My previous “New Things” posting (on 5/11) was about replacing household furnishings that were difficult, painful, or actively dangerous for me to use with more suitable items. As it happens, the replacements were well-designed aesthetically as well as functionally.

This morning, noting Target ads for melamine plates for picnic use — it’s the season — the colors of which offended her, my daughter Elizabeth was moved to suggest to me that I might think about replacing the thin apple-green plastic plates I’d been using, whose virtues were that they were super-lightweight (crucial for my seriously disabled hands), durable,  microwave safe, and really cheap (they’re still available: Preserve® Plateware, in #5 plastic, recyclable too). Alas, cheap in both senses: inexpensive and of inferior quality. And I hate the color.

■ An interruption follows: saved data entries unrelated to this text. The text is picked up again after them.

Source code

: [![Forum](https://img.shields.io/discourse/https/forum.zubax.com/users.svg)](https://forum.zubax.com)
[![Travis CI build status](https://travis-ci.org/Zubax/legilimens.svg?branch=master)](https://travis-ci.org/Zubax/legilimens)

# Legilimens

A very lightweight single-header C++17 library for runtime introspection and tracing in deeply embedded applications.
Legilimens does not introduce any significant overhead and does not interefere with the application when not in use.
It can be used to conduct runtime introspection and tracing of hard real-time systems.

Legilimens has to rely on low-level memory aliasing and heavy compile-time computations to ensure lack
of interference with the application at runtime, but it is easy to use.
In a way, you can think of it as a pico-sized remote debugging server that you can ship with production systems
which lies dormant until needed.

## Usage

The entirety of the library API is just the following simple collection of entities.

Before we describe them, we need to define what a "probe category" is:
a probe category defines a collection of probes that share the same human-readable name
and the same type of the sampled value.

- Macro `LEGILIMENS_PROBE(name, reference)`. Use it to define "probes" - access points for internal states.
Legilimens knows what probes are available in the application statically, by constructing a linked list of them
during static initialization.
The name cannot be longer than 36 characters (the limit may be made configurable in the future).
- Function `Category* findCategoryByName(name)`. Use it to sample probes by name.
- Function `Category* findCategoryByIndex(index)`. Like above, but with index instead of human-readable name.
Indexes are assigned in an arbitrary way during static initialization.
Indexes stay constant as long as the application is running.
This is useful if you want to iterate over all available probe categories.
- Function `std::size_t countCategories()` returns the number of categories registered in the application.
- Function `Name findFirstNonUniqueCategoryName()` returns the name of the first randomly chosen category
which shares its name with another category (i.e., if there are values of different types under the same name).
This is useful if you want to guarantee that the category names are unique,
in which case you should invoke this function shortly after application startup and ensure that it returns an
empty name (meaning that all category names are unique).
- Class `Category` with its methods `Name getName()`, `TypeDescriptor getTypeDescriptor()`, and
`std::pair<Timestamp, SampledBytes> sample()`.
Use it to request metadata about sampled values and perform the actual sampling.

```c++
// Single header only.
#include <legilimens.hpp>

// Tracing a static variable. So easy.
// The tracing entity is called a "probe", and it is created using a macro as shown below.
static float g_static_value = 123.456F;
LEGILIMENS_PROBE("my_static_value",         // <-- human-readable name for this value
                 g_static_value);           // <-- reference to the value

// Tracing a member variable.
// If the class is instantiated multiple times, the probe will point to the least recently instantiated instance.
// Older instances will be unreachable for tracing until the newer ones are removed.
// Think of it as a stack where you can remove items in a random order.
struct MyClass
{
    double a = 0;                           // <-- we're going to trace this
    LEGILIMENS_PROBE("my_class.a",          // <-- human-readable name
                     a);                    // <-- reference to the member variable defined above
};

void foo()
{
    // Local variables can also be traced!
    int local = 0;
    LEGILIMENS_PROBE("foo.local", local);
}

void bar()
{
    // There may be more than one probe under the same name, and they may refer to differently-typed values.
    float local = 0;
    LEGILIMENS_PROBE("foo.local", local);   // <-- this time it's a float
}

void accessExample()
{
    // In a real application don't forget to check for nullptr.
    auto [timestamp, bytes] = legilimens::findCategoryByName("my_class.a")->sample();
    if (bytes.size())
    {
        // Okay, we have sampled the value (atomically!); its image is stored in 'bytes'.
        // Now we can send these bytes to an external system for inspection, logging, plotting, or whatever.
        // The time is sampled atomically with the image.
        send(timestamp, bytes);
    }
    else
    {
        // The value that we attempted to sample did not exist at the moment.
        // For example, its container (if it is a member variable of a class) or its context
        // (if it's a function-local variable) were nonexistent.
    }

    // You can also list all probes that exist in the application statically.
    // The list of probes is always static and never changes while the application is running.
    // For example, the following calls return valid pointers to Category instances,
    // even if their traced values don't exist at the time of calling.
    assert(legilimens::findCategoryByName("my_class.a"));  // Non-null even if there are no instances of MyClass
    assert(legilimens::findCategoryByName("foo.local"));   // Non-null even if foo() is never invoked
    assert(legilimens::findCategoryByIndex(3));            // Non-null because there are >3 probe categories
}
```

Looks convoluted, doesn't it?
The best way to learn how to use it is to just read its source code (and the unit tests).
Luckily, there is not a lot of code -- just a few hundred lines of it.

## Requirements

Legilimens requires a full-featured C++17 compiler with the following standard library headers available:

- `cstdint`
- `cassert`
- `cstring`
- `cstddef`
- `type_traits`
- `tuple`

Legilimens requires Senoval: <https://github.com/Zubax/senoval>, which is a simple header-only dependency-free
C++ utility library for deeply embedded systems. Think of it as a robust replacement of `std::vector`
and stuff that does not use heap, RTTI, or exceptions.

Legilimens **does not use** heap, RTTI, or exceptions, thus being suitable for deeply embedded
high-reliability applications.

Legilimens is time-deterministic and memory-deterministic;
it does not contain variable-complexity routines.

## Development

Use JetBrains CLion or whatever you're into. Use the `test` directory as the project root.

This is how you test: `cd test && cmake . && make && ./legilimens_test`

In my kitchen cabinets I have a full set of handsome stoneware plates and dishes that Jacques and I bought for everyday use, plus a full set of elegant china for when we had guests, but now it’s all way too heavy for me to handle, and far too breakable. I can deal with a bowl, because I can hook a thumb and forefinger on the rim and then carry it safely, but plates are out of my range.

Now Elizabeth had planted in my mind the idea of replacing the cheap greenies with something better — not melamine, because it doesn’t microwave safely — but something more aesthetically pleasing, and maybe even on sale, since it’s the picnic season.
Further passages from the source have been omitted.